A Valley to Die For (21 page)

Read A Valley to Die For Online

Authors: Radine Trees Nehring

Tags: #Fiction & Literature

Comforted by what she considered her well-thought-out plan for action, Carrie finally fell asleep.

So now she was up and ready to deal with whatever Wednesday was going to bring.

She went to the kitchen and fed FatCat. Carrie hoped the cat had elected to spend the night in her own bed and not with Henry on the couch. At least she hadn’t tried her already well-established nightly routine of trouncing around on Carrie’s bed until, after repeated removal and loud admonitions, she finally retired to her pillow-padded basket in the cabin’s main room.

Carrie was just finishing a bowl of cereal when she heard a car and peeked out the window. Henry was back.

She rinsed her dish quickly and went to the door.

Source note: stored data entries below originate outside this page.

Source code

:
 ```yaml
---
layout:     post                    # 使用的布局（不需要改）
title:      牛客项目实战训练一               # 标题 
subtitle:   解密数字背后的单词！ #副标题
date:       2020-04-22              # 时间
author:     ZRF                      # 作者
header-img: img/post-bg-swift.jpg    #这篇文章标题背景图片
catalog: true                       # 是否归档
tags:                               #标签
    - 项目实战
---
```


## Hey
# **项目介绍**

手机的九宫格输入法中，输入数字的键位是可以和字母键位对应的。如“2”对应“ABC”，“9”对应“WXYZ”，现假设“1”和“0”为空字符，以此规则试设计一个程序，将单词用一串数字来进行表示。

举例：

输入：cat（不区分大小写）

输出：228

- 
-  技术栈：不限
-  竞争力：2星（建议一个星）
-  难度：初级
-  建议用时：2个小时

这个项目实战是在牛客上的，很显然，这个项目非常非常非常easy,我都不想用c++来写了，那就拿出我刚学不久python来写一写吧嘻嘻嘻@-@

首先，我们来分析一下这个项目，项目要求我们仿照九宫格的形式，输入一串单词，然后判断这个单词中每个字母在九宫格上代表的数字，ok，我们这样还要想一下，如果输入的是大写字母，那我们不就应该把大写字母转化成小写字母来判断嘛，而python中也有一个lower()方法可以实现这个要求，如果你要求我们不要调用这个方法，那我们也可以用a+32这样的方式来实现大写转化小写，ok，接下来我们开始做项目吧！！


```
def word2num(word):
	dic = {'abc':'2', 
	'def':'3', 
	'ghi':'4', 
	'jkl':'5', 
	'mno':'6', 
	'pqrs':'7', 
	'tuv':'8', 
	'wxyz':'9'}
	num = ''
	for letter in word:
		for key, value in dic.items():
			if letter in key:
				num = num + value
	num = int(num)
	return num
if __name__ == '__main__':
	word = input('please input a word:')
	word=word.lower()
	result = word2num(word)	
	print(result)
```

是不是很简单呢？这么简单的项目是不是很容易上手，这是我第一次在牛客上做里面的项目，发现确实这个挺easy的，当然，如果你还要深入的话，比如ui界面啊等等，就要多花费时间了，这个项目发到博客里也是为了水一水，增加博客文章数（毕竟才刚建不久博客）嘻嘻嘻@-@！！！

“Good morning,” she said. “I’m running a bit late, but was just going to get dressed. Thanks for fixing the woodstove. I’m not sure I could do it yet.”

“You’re welcome. I was hoping I’d get here in time to put fresh bandages on your wrists before you were all dressed. I think it’d be best if you put on everything but your shirt, then got back into your robe and let me do the bandaging. Or, um, do you need help getting dressed?”

“Oh, no,” she said, “but I may be a bit slower than usual. While you’re waiting, would you mind calling the university and see if you can locate someone who’s able to tell us about state laws governing Indian remains? Rob said probably the anthropology or archeology departments. You might ask them about head rights too. Do they apply here?” She pointed. “The phone book is in that drawer.”

As she was leaving, she thought of something else and stuck her head back around the corner. “I wonder if we should bring Jason up to date?”

“Already have,” said Henry, as he picked up the phone book.

Getting dressed wasn’t easy, but finally everything went together, and she was ready. She put her robe back on, rolled the sleeves up, and stuck gauze, tape, and scissors in the pocket.

Henry was still on the phone when she got back to the main room.

She crawled up on a kitchen chair and, so he wouldn’t have to stoop while fixing her bandages, turned, sat down on the table top, put her knees together primly, her stocking feet in the chair, and waited.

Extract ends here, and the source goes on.